Incendie meurtrier à Décines, appartement touché par des tirs à Villeurbanne... Depuis le début de l'année, la métropole de Lyon est en proie à de nombreux faits de violence, notamment liés au narcotrafic. Sur le départ, la préfète du Rhône, Fabienne Buccio s'est exprimée sur le sujet dans une interview accordée à nos confrères du Progrès. Selon elle, ces actes découleraient d'"une lutte de territoires" : "Certainement due à plusieurs phénomènes, en train d’être analysés", souligne la préfète. Parmi eux, elle évoque notamment le retour de groupes venus de Marseille, déjà repoussés l'an passé.

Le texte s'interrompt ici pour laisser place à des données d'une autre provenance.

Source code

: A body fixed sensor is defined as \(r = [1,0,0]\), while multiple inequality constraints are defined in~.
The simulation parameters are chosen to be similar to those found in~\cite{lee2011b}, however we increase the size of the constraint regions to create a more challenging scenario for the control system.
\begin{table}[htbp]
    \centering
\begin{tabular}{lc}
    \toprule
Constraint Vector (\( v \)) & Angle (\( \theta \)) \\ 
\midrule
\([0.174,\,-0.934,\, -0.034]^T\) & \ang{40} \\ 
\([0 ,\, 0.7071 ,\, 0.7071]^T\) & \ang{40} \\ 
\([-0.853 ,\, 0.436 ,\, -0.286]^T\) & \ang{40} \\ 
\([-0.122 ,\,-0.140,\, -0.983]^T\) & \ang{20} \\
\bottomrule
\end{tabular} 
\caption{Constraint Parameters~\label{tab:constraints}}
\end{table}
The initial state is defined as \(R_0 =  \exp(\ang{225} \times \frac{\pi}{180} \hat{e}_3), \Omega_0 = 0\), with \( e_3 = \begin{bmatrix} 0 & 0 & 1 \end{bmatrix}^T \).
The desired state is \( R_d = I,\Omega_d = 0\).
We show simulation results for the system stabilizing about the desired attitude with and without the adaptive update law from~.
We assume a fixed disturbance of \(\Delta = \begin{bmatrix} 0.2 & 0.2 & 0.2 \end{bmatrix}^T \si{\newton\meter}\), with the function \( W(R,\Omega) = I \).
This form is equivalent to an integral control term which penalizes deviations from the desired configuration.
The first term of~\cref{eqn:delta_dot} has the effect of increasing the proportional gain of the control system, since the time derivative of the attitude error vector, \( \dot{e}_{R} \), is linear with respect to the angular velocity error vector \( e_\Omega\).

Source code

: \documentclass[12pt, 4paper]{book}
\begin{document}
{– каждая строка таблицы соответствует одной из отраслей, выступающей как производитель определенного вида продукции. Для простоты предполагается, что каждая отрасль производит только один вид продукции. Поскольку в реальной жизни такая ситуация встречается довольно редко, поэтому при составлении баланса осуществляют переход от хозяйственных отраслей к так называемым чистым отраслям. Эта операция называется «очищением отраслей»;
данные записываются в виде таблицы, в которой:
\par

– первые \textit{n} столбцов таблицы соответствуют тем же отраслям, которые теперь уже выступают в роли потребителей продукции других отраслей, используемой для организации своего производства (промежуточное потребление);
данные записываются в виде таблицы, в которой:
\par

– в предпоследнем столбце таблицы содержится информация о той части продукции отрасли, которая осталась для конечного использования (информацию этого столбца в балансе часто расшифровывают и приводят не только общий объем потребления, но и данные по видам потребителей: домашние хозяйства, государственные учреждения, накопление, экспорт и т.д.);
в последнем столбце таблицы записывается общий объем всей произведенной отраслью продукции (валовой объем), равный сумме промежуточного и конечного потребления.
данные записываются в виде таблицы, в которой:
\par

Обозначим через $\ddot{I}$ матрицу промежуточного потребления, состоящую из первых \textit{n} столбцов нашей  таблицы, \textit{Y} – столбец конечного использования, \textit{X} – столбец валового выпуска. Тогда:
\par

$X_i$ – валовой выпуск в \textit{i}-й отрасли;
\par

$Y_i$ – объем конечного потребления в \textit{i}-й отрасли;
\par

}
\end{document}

Face à cette montée de violence, Fabienne Buccio tient néanmoins à rassurer sur son engagement : "Nous ne baissons pas la garde, cela ne change rien à notre détermination". Et alors que plusieurs communes de la métropole interpellent l'Etat, comme à Décines, où la municipalité demande la mise en place d'un "Etat d'urgence localisé", la préfète affirme que le gouvernement "a conscience du phénomène". Cette dernière précise néanmoins que les renforts"ne suffiront pas" :"Il faut bien comprendre le phénomène pour bien cibler l’action, être souple pour reprendre la main. On a des services très efficaces. On a arrêté tous les auteurs d’homicides en 2025. On trouvera ceux qui commettent ces actes, qui ne resteront pas impunis", indique la préfète à nos confrères.
A noter que la BST (brigade spécialisée de terrain) déployée au Tonkin à Villeurbanne, avait permis d'éradiquer l'ensemble des points de deal installés dans le quartier.